WIP: Enhance sparse attention with density tracking and block selection improvements

- Added analysis documentation for xattn density alignment. - Refactored ModelRunner to pre-allocate policy metadata buffers regardless of CPU offload configuration. - Updated FullAttentionPolicy and SparsePolicy to accept query and key tensors for block selection. - Enhanced QuestPolicy to utilize query tensor for block selection and improved handling of selected blocks. - Expanded XAttentionBSAPolicy to support chunked prefill and improved attention score computation with historical and current chunk handling. - Introduced DensityObserver to track compute and communication density for sparse attention layers. - Updated attention layer to ensure block selection is always called, improving robustness in first chunk scenarios. - Added tests for attention kernel behavior with enhanced input patterns.
2026-01-31 14:48:23 +08:00
parent f6ac4ccdde
commit 2e96d1d97d
9 changed files with 490 additions and 152 deletions
--- a/nanovllm/layers/attention.py
+++ b/nanovllm/layers/attention.py
@@ -221,20 +221,19 @@ class Attention(nn.Module):
        cpu_block_table = kvcache_manager.get_prefilled_cpu_blocks(seq)

        # Step 2: Apply select_blocks to filter blocks (before calling compute_chunked_prefill)
-        selected_blocks = []
-        if cpu_block_table:
-            num_chunks = current_chunk_idx + 1
-            policy_ctx = PolicyContext(
-                query_chunk_idx=current_chunk_idx,
-                num_query_chunks=num_chunks,
-                layer_id=self.layer_id,
-                query=q,  # Pass query for sparse policies that need it
-                is_prefill=True,
-                block_size=kvcache_manager.block_size,
-                total_kv_len=len(cpu_block_table) * kvcache_manager.block_size,
-            )
-            selected_blocks = sparse_policy.select_blocks(cpu_block_table, offload_engine, policy_ctx)

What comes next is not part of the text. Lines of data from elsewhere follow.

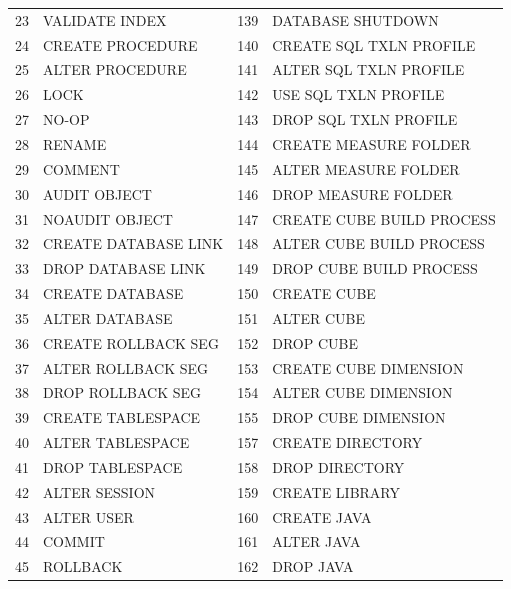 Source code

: \begin{appendix}
\begin{longtable}[]{@{}rl|rl@{}}
23   & VALIDATE INDEX               & 139 & DATABASE SHUTDOWN            \\
24   & CREATE PROCEDURE             & 140 & CREATE SQL TXLN PROFILE      \\
25   & ALTER PROCEDURE              & 141 & ALTER SQL TXLN PROFILE       \\
26   & LOCK                         & 142 & USE SQL TXLN PROFILE         \\
27   & NO-OP                        & 143 & DROP SQL TXLN PROFILE        \\
28   & RENAME                       & 144 & CREATE MEASURE FOLDER        \\
29   & COMMENT                      & 145 & ALTER MEASURE FOLDER         \\
30   & AUDIT OBJECT                 & 146 & DROP MEASURE FOLDER          \\
31   & NOAUDIT OBJECT               & 147 & CREATE CUBE BUILD PROCESS    \\
32   & CREATE DATABASE LINK         & 148 & ALTER CUBE BUILD PROCESS     \\
33   & DROP DATABASE LINK           & 149 & DROP CUBE BUILD PROCESS      \\
34   & CREATE DATABASE              & 150 & CREATE CUBE                  \\
35   & ALTER DATABASE               & 151 & ALTER CUBE                   \\
36   & CREATE ROLLBACK SEG          & 152 & DROP CUBE                    \\  
37   & ALTER ROLLBACK SEG           & 153 & CREATE CUBE DIMENSION        \\
38   & DROP ROLLBACK SEG            & 154 & ALTER CUBE DIMENSION         \\
39   & CREATE TABLESPACE            & 155 & DROP CUBE DIMENSION          \\
40   & ALTER TABLESPACE             & 157 & CREATE DIRECTORY             \\
41   & DROP TABLESPACE              & 158 & DROP DIRECTORY               \\
42   & ALTER SESSION                & 159 & CREATE LIBRARY               \\
43   & ALTER USER                   & 160 & CREATE JAVA                  \\
44   & COMMIT                       & 161 & ALTER JAVA                   \\
45   & ROLLBACK                     & 162 & DROP JAVA                    \\

\end{longtable}
\end{appendix}
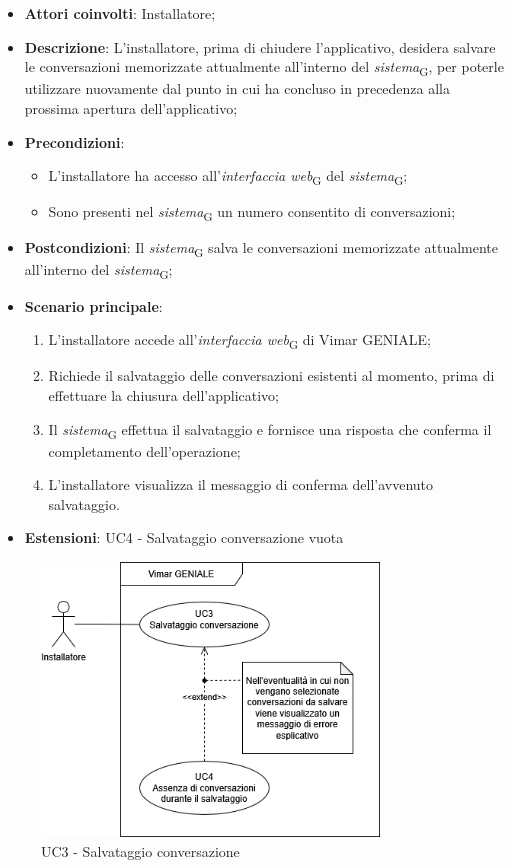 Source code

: \begin{itemize}
    \item \textbf{Attori coinvolti}: Installatore;
    \item \textbf{Descrizione}: L’installatore, prima di chiudere l’applicativo, desidera salvare le conversazioni memorizzate attualmente all’interno del \textit{sistema}\textsubscript{G}, per poterle utilizzare nuovamente dal punto in cui ha concluso in precedenza alla prossima apertura dell’applicativo;
    \item \textbf{Precondizioni}: 
        \begin{itemize}
            \item L’installatore ha accesso all’\textit{interfaccia web}\textsubscript{G} del \textit{sistema}\textsubscript{G};
            \item Sono presenti nel \textit{sistema}\textsubscript{G} un numero consentito di conversazioni;
        \end{itemize}
    \item \textbf{Postcondizioni}: Il \textit{sistema}\textsubscript{G} salva le conversazioni memorizzate attualmente all’interno del \textit{sistema}\textsubscript{G};
    \item \textbf{Scenario principale}:
    \begin{enumerate}
    \item L’installatore accede all’\textit{interfaccia web}\textsubscript{G} di Vimar GENIALE;
    \item Richiede il salvataggio delle conversazioni esistenti al momento, prima di effettuare la chiusura dell’applicativo;
    \item Il \textit{sistema}\textsubscript{G} effettua il salvataggio e fornisce una risposta che conferma il completamento dell’operazione;
    \item L’installatore visualizza il messaggio di conferma dell’avvenuto salvataggio.
    \end{enumerate}
    \item \textbf{Estensioni}: UC4 - Salvataggio conversazione vuota
\end{itemize}
\begin{figure}[H]
\centering
\includegraphics[width=0.8\textwidth]{contents/casi_duso/png/UC3.png}
\caption{UC3 - Salvataggio conversazione}
\end{figure}

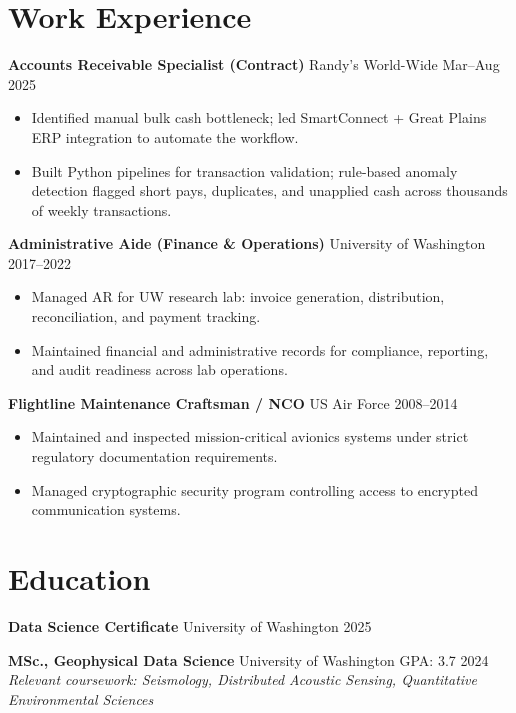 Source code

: \documentclass[11pt,a4paper]{article}
\begin{document}
\section*{Work Experience}

\noindent
\textbf{Accounts Receivable Specialist (Contract)} \hfill Randy's World-Wide \hfill Mar--Aug 2025
\begin{itemize}
    \item Identified manual bulk cash bottleneck; led SmartConnect + Great Plains ERP integration to automate the workflow.
    \item Built Python pipelines for transaction validation; rule-based anomaly detection flagged short pays, duplicates, and unapplied cash across thousands of weekly transactions.
\end{itemize}

\vspace{0.2cm}
\noindent
\textbf{Administrative Aide (Finance \& Operations)} \hfill University of Washington \hfill 2017--2022
\begin{itemize}
    \item Managed AR for UW research lab: invoice generation, distribution, reconciliation, and payment tracking.
    \item Maintained financial and administrative records for compliance, reporting, and audit readiness across lab operations.
\end{itemize}

\vspace{0.2cm}
\noindent
\textbf{Flightline Maintenance Craftsman / NCO} \hfill US Air Force \hfill 2008--2014
\begin{itemize}
    \item Maintained and inspected mission-critical avionics systems under strict regulatory documentation requirements.
    \item Managed cryptographic security program controlling access to encrypted communication systems.
\end{itemize}

\section*{Education}

\noindent
\textbf{Data Science Certificate} \hfill University of Washington \hfill 2025

\vspace{0.1cm}
\noindent
\textbf{MSc., Geophysical Data Science} \hfill University of Washington \hfill GPA: 3.7 \hfill 2024 \\
\textit{Relevant coursework: Seismology, Distributed Acoustic Sensing, Quantitative Environmental Sciences}
\end{document}
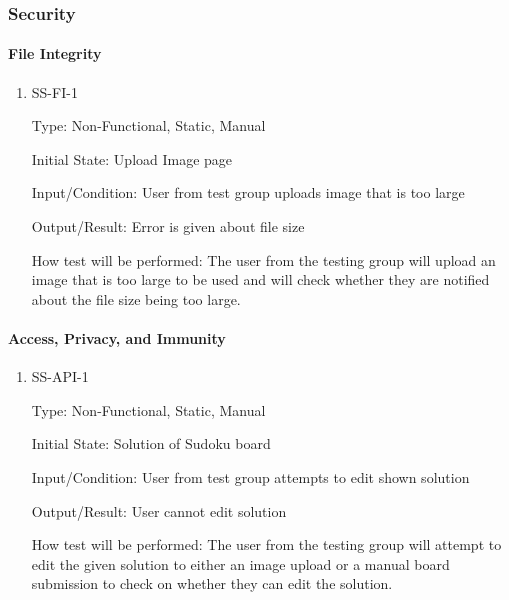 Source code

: \documentclass[11pt]{article}
\begin{document}
\subsubsection{Security}

\paragraph{File Integrity}

\begin{enumerate}

\item{SS-FI-1\\}

Type: Non-Functional, Static, Manual
					
Initial State: Upload Image page
					
Input/Condition: User from test group uploads image that is too large
					
Output/Result: Error is given about file size 
					
How test will be performed: The user from the testing group will upload an image that is too large to be used and will check whether they are notified about the file size being too large.

\end{enumerate}

\paragraph{Access, Privacy, and Immunity}

\begin{enumerate}

\item{SS-API-1\\}

Type: Non-Functional, Static, Manual
					
Initial State: Solution of Sudoku board
					
Input/Condition: User from test group attempts to edit shown solution
					
Output/Result: User cannot edit solution
					
How test will be performed: The user from the testing group will attempt to edit the given solution to either an image upload or a manual board submission to check on whether they can edit the solution.

\end{enumerate}

\newpage
\end{document}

-            logger.debug(f"[DEBUG] select_blocks: {len(cpu_block_table)} -> {len(selected_blocks)} blocks")
+        # Always call select_blocks even for first chunk (cpu_block_table may be empty)

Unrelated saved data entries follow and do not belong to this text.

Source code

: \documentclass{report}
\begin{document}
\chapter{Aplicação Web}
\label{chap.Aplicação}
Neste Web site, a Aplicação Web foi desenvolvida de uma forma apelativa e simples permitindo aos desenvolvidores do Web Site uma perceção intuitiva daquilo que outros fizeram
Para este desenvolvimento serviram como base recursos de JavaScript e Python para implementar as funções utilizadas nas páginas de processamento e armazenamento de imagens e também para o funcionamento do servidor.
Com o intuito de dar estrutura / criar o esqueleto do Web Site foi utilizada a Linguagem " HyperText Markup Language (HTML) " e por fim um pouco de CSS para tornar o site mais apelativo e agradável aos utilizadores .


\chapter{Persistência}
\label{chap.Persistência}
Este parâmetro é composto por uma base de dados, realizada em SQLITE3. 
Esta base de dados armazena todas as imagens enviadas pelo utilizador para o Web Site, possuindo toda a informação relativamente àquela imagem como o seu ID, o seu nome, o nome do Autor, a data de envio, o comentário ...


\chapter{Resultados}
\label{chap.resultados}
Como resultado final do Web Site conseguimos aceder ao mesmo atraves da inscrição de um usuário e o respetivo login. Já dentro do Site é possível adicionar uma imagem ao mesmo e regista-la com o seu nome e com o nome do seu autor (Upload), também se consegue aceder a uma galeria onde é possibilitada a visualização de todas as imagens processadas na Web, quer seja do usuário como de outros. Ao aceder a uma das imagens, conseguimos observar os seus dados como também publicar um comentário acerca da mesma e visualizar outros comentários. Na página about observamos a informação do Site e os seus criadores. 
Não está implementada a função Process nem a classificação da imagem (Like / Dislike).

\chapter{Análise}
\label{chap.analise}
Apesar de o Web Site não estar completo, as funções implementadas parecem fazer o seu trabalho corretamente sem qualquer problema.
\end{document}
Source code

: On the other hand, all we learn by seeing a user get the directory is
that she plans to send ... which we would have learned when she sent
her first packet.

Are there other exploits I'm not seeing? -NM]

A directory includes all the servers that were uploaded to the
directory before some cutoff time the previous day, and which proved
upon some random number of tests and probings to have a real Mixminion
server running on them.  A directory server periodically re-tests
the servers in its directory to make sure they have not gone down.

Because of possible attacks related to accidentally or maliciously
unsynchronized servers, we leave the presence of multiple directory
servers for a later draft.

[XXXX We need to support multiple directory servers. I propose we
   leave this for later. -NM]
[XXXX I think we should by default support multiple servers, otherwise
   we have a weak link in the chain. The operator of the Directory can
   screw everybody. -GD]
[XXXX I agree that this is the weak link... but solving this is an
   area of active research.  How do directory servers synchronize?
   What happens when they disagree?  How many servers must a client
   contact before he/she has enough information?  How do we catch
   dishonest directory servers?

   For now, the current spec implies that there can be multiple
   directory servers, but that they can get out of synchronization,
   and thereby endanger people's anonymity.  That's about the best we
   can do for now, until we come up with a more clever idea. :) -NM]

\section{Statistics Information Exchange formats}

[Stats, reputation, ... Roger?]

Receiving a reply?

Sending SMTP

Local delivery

+        num_chunks = current_chunk_idx + 1
+        policy_ctx = PolicyContext(
+            query_chunk_idx=current_chunk_idx,
+            num_query_chunks=num_chunks,
+            layer_id=self.layer_id,
+            query=q,  # Pass query for sparse policies that need it
+            is_prefill=True,
+            block_size=kvcache_manager.block_size,
+            total_kv_len=len(cpu_block_table) * kvcache_manager.block_size if cpu_block_table else 0,
+        )
+        selected_blocks = sparse_policy.select_blocks(cpu_block_table, offload_engine, policy_ctx, q, k)

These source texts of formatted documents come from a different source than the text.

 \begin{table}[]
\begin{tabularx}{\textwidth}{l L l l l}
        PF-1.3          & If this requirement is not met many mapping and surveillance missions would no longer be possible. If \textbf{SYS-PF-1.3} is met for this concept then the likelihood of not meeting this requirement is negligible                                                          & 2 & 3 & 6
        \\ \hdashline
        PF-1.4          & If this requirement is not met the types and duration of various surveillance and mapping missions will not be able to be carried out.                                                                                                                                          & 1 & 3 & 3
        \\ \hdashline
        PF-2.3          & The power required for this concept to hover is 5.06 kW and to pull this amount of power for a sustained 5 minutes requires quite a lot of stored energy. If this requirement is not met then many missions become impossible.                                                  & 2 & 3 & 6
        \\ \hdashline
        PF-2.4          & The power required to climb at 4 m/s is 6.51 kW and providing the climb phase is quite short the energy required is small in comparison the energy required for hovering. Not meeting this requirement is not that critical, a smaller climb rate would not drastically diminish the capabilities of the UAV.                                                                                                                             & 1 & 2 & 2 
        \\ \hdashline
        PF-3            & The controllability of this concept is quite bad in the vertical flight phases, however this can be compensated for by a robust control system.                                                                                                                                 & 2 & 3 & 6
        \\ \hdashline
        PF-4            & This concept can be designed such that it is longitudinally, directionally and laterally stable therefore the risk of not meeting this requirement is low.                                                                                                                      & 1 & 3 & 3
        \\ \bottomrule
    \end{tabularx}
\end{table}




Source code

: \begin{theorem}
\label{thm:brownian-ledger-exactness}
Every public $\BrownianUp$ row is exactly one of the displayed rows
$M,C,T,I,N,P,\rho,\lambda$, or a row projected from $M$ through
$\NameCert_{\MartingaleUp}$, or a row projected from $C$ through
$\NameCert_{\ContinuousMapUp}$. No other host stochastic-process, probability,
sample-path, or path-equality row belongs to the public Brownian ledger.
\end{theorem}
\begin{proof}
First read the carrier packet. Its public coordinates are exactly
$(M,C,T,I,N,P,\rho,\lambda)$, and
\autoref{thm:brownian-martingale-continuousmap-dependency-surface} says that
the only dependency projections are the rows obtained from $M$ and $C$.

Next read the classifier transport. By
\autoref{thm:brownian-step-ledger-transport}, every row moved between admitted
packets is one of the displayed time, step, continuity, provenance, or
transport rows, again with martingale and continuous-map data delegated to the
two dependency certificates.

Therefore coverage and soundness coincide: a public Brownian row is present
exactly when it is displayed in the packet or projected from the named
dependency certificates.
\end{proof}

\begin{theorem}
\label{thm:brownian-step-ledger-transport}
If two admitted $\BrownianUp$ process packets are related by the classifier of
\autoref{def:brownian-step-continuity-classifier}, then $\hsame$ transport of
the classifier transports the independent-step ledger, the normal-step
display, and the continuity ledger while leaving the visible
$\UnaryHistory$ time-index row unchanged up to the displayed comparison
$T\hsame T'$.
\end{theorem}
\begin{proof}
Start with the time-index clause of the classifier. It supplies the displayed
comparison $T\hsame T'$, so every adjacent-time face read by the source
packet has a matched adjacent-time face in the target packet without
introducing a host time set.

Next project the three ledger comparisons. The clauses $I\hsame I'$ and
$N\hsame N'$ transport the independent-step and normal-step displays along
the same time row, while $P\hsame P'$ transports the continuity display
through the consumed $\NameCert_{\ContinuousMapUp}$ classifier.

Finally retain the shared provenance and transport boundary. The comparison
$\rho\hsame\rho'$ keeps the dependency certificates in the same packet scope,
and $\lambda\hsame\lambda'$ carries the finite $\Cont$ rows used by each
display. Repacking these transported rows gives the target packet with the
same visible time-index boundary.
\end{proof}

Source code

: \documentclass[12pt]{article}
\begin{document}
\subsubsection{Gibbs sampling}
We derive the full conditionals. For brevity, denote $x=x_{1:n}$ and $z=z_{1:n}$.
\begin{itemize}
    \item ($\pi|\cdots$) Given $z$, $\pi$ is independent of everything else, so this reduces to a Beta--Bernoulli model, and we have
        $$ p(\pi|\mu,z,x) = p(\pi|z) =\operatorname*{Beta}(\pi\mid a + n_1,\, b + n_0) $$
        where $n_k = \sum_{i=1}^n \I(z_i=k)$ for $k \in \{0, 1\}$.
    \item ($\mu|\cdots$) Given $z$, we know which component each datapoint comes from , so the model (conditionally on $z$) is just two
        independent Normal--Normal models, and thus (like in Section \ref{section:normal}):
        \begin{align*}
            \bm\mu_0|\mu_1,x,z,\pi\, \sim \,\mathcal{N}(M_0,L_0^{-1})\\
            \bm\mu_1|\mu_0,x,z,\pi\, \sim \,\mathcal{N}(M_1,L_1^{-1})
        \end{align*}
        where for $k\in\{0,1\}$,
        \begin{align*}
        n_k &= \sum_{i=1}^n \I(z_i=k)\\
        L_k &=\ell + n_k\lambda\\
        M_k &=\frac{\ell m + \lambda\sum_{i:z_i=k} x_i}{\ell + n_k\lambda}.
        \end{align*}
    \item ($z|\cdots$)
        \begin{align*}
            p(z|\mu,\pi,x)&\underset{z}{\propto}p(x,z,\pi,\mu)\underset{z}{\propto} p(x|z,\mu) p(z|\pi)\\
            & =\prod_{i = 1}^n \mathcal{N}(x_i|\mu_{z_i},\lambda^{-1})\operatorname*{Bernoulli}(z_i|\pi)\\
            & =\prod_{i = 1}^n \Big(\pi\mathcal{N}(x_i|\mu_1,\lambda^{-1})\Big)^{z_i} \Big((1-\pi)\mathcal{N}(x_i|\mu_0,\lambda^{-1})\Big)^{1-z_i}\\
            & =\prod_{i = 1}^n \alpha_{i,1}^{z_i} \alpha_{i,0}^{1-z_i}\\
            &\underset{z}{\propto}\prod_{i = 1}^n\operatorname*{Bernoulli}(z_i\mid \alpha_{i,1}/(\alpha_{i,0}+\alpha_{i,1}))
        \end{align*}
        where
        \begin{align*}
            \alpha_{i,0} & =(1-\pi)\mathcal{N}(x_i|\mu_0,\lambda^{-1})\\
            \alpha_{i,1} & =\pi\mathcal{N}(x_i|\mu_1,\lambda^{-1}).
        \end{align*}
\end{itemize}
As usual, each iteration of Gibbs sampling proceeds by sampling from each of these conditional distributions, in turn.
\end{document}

+        logger.debug(f"[DEBUG] select_blocks: {len(cpu_block_table)} -> {len(selected_blocks)} blocks")

        # [DEBUG] Verify execution path
        logger.debug(f"[DEBUG] Calling sparse_policy.compute_chunked_prefill, "
@@ -320,7 +319,7 @@ class Attention(nn.Module):
                block_size=kvcache_manager.block_size,
                total_kv_len=len(cpu_block_table) * kvcache_manager.block_size,
            )
-            selected_blocks = sparse_policy.select_blocks(cpu_block_table, offload_engine, policy_ctx)
+            selected_blocks = sparse_policy.select_blocks(cpu_block_table, offload_engine, policy_ctx, q, k)
            logger.debug(f"[DEBUG] decode select_blocks: {len(cpu_block_table)} -> {len(selected_blocks)} blocks")

        # [DEBUG] Verify execution path